Für die Ansetzungen und vor allem für den Playoff-Cut müssen Schiedsrichter ständig bewertet werden. Während es für Teams die Tabelle als Bewertung gibt, sind auch Referees auf transparentes Feedback angewiesen. „Es ist wichtig, dass unsere Schiedsrichter wissen wo sie stehen. Kein Schiedsrichter ist zu Beginn der Saison fix in den Playoffs – das muss sich jeder einzelne Akteur hart verdienen. Die Erfahrung spielt bei der Bewertung keine Rolle, wir evaluieren rein nach der gezeigten Leistung“, beschreibt der ehemalige NHL-Schiedsrichter den Evaluierungsprozess.
Bewertet werden die Schiedsrichter in allen Begegnungen aus dem Situation Room. Darüber hinaus ist bei 70% der Spiele ein Officiating Coach anwesend, der im Anschluss an das Spiel einen Bericht schreibt. „Es besteht Kontakt zu den Schiedsrichtern nach jedem Spiel. Unsere drei Schiedsrichter-Coaches, Lyle Seitz und ich diskutieren regelmäßig unsere Bewertungen. Konstanz ist ein wichtiger Teil dieser Evaluierung. Playoffs dürfen jene Schiedsrichter leiten, die über das Jahr eine gute Leistung gezeigt haben“, beschreibt Kimmerly.
Die Anreise und
Vorbereitung
Wie bei den Spielern startet die Vorbereitung von Schiedsrichtern
bereits im Sommer. „Bereits vor Saisonstart trainieren unsere
Referees hart, um den obligatorischen Fitness-Test zu bestehen und
damit die erste Grundlage zur Erreichung ihrer Ziele zu erfüllen.
Auch bei den einzelnen Spielen ist das Prozedere vergleichbar mit
anderen Teams. „Im Durchschnitt haben Referees eine etwa
dreistündige Anreise.
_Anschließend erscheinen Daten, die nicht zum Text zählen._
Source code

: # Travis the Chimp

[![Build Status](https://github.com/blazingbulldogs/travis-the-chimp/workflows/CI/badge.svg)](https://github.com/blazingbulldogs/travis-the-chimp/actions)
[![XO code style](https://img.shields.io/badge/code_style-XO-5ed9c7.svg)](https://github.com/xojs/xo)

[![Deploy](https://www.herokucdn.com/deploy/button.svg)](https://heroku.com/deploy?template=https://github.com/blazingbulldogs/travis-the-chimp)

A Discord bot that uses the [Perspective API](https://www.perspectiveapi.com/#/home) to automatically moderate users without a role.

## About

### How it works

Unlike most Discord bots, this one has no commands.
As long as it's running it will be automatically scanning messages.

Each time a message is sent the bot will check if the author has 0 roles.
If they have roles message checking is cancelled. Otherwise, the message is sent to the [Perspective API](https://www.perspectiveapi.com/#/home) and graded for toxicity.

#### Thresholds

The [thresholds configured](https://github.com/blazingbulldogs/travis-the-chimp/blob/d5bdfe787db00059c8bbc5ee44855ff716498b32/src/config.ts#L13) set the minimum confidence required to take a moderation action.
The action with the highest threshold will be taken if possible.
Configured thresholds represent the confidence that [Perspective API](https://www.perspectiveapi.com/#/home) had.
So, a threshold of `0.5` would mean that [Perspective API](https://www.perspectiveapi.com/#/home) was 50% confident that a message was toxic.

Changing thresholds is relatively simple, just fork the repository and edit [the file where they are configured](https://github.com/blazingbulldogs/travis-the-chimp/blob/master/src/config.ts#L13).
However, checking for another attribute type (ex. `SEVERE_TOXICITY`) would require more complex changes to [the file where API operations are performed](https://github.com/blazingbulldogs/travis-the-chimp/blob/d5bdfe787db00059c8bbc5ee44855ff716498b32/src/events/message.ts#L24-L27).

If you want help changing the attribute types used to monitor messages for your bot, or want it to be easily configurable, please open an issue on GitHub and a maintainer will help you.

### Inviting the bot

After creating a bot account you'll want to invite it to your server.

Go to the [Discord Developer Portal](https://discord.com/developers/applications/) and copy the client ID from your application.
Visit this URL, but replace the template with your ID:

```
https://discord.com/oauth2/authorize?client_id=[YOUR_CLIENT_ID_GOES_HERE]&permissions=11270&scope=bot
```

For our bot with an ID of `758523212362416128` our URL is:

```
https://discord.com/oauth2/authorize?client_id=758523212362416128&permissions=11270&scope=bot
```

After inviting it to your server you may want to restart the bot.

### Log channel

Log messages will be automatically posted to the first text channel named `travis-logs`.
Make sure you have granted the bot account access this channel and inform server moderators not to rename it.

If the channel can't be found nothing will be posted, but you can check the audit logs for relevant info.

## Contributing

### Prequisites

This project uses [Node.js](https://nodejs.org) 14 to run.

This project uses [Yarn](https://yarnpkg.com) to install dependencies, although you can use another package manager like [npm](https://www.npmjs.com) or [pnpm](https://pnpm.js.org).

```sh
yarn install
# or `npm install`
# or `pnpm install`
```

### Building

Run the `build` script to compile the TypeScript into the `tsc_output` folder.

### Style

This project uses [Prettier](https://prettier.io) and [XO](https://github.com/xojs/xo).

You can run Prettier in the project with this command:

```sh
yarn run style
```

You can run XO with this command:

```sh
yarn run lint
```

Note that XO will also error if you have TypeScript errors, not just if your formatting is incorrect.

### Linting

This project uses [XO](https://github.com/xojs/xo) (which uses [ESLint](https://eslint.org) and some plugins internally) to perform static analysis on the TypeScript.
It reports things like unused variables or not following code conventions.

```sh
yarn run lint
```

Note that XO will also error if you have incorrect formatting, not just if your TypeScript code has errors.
Es kann aber schon passieren, dass
Schiedsrichter ihre normale Arbeit am Donnerstagabend
verlassen müssen und erst am Montag in der Früh wieder direkt von
der Zugstation in die Arbeit gehen. Aber selbst an normalen
Spieltagen sind die Beteiligten von früh bis spät unterwegs. Allein
daran sieht man, mit welcher Hingabe unsere Referees ihren Job
machen“, so der Director of Officiating.
„Spätestens 90 Minuten vor dem Spiel treffen die Schiedsrichter meist geschlossen als Team ein“, beschreibt Kimmerly das Pregame-Ritual. „Danach folgt die mentale und die körperliche Vorbereitung. Vor dem Aufwärmen gehen die Referees die wichtigsten Punkte zum Spiel durch. Neben dem Lineup und vorgegangenen Spielen dieser Teams werden auch spezifische Regeln noch einmal gemeinsam diskutiert“, erklärt der Kanadier.
Schiedsrichteransetzungen
Auch in den Ansetzungen, die vom Director of Officiating selbst
durchgeführt werden, steckt viel Liebe zum Detail. „Dabei gibt es
mehrere Aspekte zu berücksichtigen. Ich achte auch darauf, dass die
weniger erfahrenen Refs gemeinsam mit unseren Top-Schiedsrichtern
Erfahrung sammeln können. Natürlich wird auch auf die
Anfahrtszeiten geachtet. Ein dritter wichtiger Punkt ist die
Frequenz. Wir achten darauf, dass ein Schiedsrichter nicht ein und
dasselbe Team über mehrere Spiele begleitet. Darüber hinaus ergeben
sich aufgrund der aktuellen Tabellensituation oder auch Derbys
brisantere Spiele als andere“, so Kimmerly.
Bei den Ansetzungen wird in letzter Zeit des Öfteren auf Expertise von außerhalb zurückgegriffen. In diesen Tagen ist beispielsweise Liam Sewell als Headreferee im Einsatz, der in den letzten sechs Jahren in Nordamerika unter anderem in der ECHL und in der AHL im Einsatz war.